Extending the Twitter client
The goal of this tutorial is to extend the Twitter client presented in part 1 to track the sentiment of incoming tweets using the LX NLP Server API. The server has a very simple HTTP API for classifying a text passage’s sentiment.
Add the following function to the client.js file created in part 1 to make the API call:
var http = require('http');
// A function to send a tweet to the NLP server and get a sentiment score
function getSentiment(data) {
var options = {
hostname: 'localhost',
port: 9000,
path: '/nlp/sentiment?social=1',
method: 'POST',
headers: {
'Content-Type': 'text/plain',
'Content-Length': Buffer.byteLength(data, 'utf8')
}
};
var req = http.request(options, function(res) {
res.setEncoding('utf8');
var body = '';
res.on('data', function (chunk) {
body += chunk;
});
res.on('end', function () {
// The NLP server returns -1, 0, or 1 sentiment score
// Store the counts for each category in graphite
res = parseInt(body);
if (res > 0)
stats.increment('sentiment.positive.count', 1);
else if (res < 0)
stats.increment('sentiment.negative.count', 1);
else
stats.increment('sentiment.neutral.count', 1);
});
});
req.on('error', function(e) {
errorLog.error('NLP Server error: ' + e);
});
req.write(data);
req.end();
}
There are three sections to this function:
- Setup options The NLP API is served on port 9000 of the server.

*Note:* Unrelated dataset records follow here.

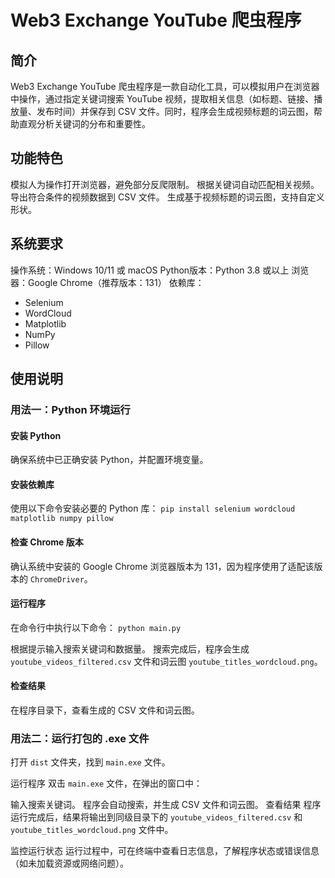 # Web3 Exchange YouTube 爬虫程序

## 简介
Web3 Exchange YouTube 爬虫程序是一款自动化工具，可以模拟用户在浏览器中操作，通过指定关键词搜索 YouTube 视频，提取相关信息（如标题、链接、播放量、发布时间）并保存到 CSV 文件。同时，程序会生成视频标题的词云图，帮助直观分析关键词的分布和重要性。

## 功能特色
模拟人为操作打开浏览器，避免部分反爬限制。
根据关键词自动匹配相关视频。
导出符合条件的视频数据到 CSV 文件。
生成基于视频标题的词云图，支持自定义形状。

## 系统要求
操作系统：Windows 10/11 或 macOS
Python版本：Python 3.8 或以上
浏览器：Google Chrome（推荐版本：131）
依赖库：
  * Selenium
  * WordCloud
  * Matplotlib
  * NumPy
  * Pillow

## 使用说明
### 用法一：Python 环境运行
#### 安装 Python
确保系统中已正确安装 Python，并配置环境变量。

#### 安装依赖库
使用以下命令安装必要的 Python 库：
`pip install selenium wordcloud matplotlib numpy pillow`

#### 检查 Chrome 版本
确认系统中安装的 Google Chrome 浏览器版本为 131，因为程序使用了适配该版本的 `ChromeDriver`。

#### 运行程序
在命令行中执行以下命令：
`python main.py`

根据提示输入搜索关键词和数据量。
搜索完成后，程序会生成 `youtube_videos_filtered.csv` 文件和词云图 `youtube_titles_wordcloud.png`。

#### 检查结果
在程序目录下，查看生成的 CSV 文件和词云图。

### 用法二：运行打包的 .exe 文件

打开 `dist` 文件夹，找到 `main.exe` 文件。

运行程序
双击 `main.exe` 文件，在弹出的窗口中：

输入搜索关键词。
程序会自动搜索，并生成 CSV 文件和词云图。
查看结果
程序运行完成后，结果将输出到同级目录下的 `youtube_videos_filtered.csv` 和 `youtube_titles_wordcloud.png` 文件中。

监控运行状态
运行过程中，可在终端中查看日志信息，了解程序状态或错误信息（如未加载资源或网络问题）。
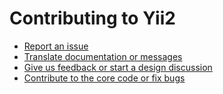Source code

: Contributing to Yii2
====================

- [Report an issue](../docs/internals/report-an-issue.md)
- [Translate documentation or messages](../docs/internals/translation-workflow.md)
- [Give us feedback or start a design discussion](http://www.yiiframework.com/forum/index.php/forum/42-general-discussions-for-yii-20/)
- [Contribute to the core code or fix bugs](../docs/internals/git-workflow.md)

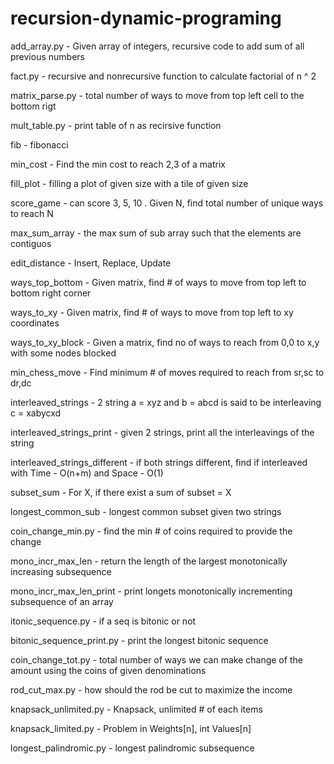 # recursion-dynamic-programing

add_array.py - Given array of integers, recursive code to add sum of all previous numbers
 
fact.py - recursive and nonrecursive function to calculate factorial of n ^ 2
 
matrix_parse.py - total number of ways to move from top left cell to the bottom rigt 
 
mult_table.py - print table of n as recirsive function
 
fib - fibonacci
 
min_cost - Find the min cost to reach 2,3 of a matrix
 
fill_plot - filling a plot of given size with a tile of given size
 
score_game - can score 3, 5, 10 . Given N, find total number of unique ways to reach N
 
max_sum_array - the max sum of sub array such that the elements are contiguos
 
edit_distance - Insert, Replace, Update 

ways_top_bottom - Given matrix, find # of ways to move from top left to bottom right corner

ways_to_xy - Given matrix, find # of ways to move from top left to xy coordinates

ways_to_xy_block - Given a matrix, find no of ways to reach from 0,0 to x,y with some nodes blocked

min_chess_move - Find minimum # of moves required to reach from sr,sc to dr,dc

interleaved_strings - 2 string a = xyz and b = abcd is said to be interleaving c = xabycxd

interleaved_strings_print - given 2 strings, print all the interleavings of the string

interleaved_strings_different - if both strings different, find if interleaved with Time - O(n+m) and  Space - O(1)

subset_sum - For X, if there exist a sum of subset = X

longest_common_sub - longest common subset given two strings

coin_change_min.py - find the min # of coins required to provide the change

mono_incr_max_len - return the length of the largest monotonically increasing subsequence

mono_incr_max_len_print - print longets monotonically incrementing subsequence of an array

itonic_sequence.py - if a seq is bitonic or not

bitonic_sequence_print.py - print the longest bitonic sequence

coin_change_tot.py - total number of ways we can make change of the amount using the coins of given denominations

rod_cut_max.py - how should the rod be cut to maximize the income

knapsack_unlimited.py - Knapsack, unlimited # of each items

knapsack_limited.py - Problem in Weights[n], int Values[n]

longest_palindromic.py - longest palindromic subsequence

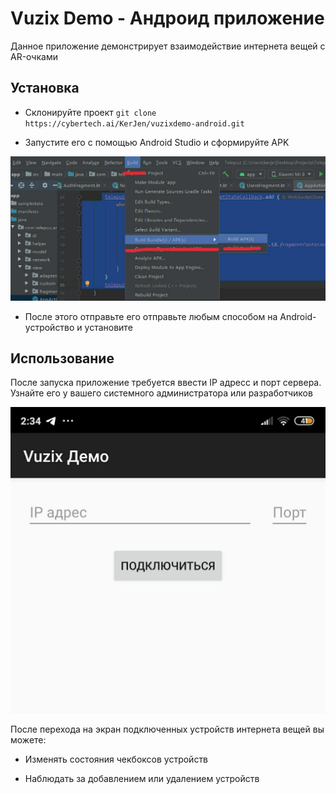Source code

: # Vuzix Demo - Андроид приложение
Данное приложение демонстрирует взаимодействие интернета вещей с AR-очками

## Установка
* Склонируйте проект `git clone https://cybertech.ai/KerJen/vuzixdemo-android.git`

* Запустите его с помощью Android Studio и сформируйте APK

![Билд APK](readme-images/first.jpg)

* После этого отправьте его отправьте любым способом на Android-устройство и установите

## Использование
После запуска приложение требуется ввести IP адресс и порт сервера. Узнайте его у вашего системного администратора или разработчиков

![IP адресс и порт](readme-images/second.jpg)

После перехода на экран подключенных устройств интернета вещей вы можете:
* Изменять состояния чекбоксов устройств

* Наблюдать за добавлением или удалением устройств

The sentiment analysis request URL for short text is
/nlp/sentiment?social=1
. The request is a POST request because the text to be analyzed is sent as the body of the request. The content body is text and the length of the text is required in the content-length HTTP header. - Callback handler The callback function of the HTTP request
collects the response from the server in
body
and then sends metric data to Graphite/Grafana when complete. The sentiment analysis call returns a single integer that is >0 for positive sentiment, <0 for negative and 0 for neutral. The function uses thestats
module to increment counters for each class so we can display the totals by day/week/month in Grafana. - Send the request with the text The
write
method sends the post body and theend
method completes the request.
See the full documentation of the HTTP API for more detail.
To complete the code, add a call to getSentiment
in the tweet
callback function so it looks something like the following:
stream.on('tweet', function (tweet) {
if (tweet.text) {
if (tweet.text.search(/[hH][tT][tT][pP][sS]?:\/\//) < 0) {
stats.increment('twitter.tweet.count',1);
getSentiment(tweet.text);
} else {
stats.increment('twitter.spam.count',1);
}
tweetLog.info(tweet.text);
}
});
Start up the client as before:
/opt/node32/bin/node client.js
That’s it! Try adding a single graph in Grafana with all three metrics: sentiment.positive.count, sentiment.negative.count and sentiment.neutral.count. If you need help adding the graph, refer to the final section of the tutorial part 1. The counters will not be available in Grafana until some data comes in, so you may need to wait a few minutes.
I configure mine as a bar graph with the stack and percent options and stacked values set to individual on the display styles tab. Click the color line in the legend to change positive to green and negative to red. That will give you something like the following.
Closing
That concludes part 2 of the tutorial. The full source code from this tutorial is also available from the GitHub blog repository.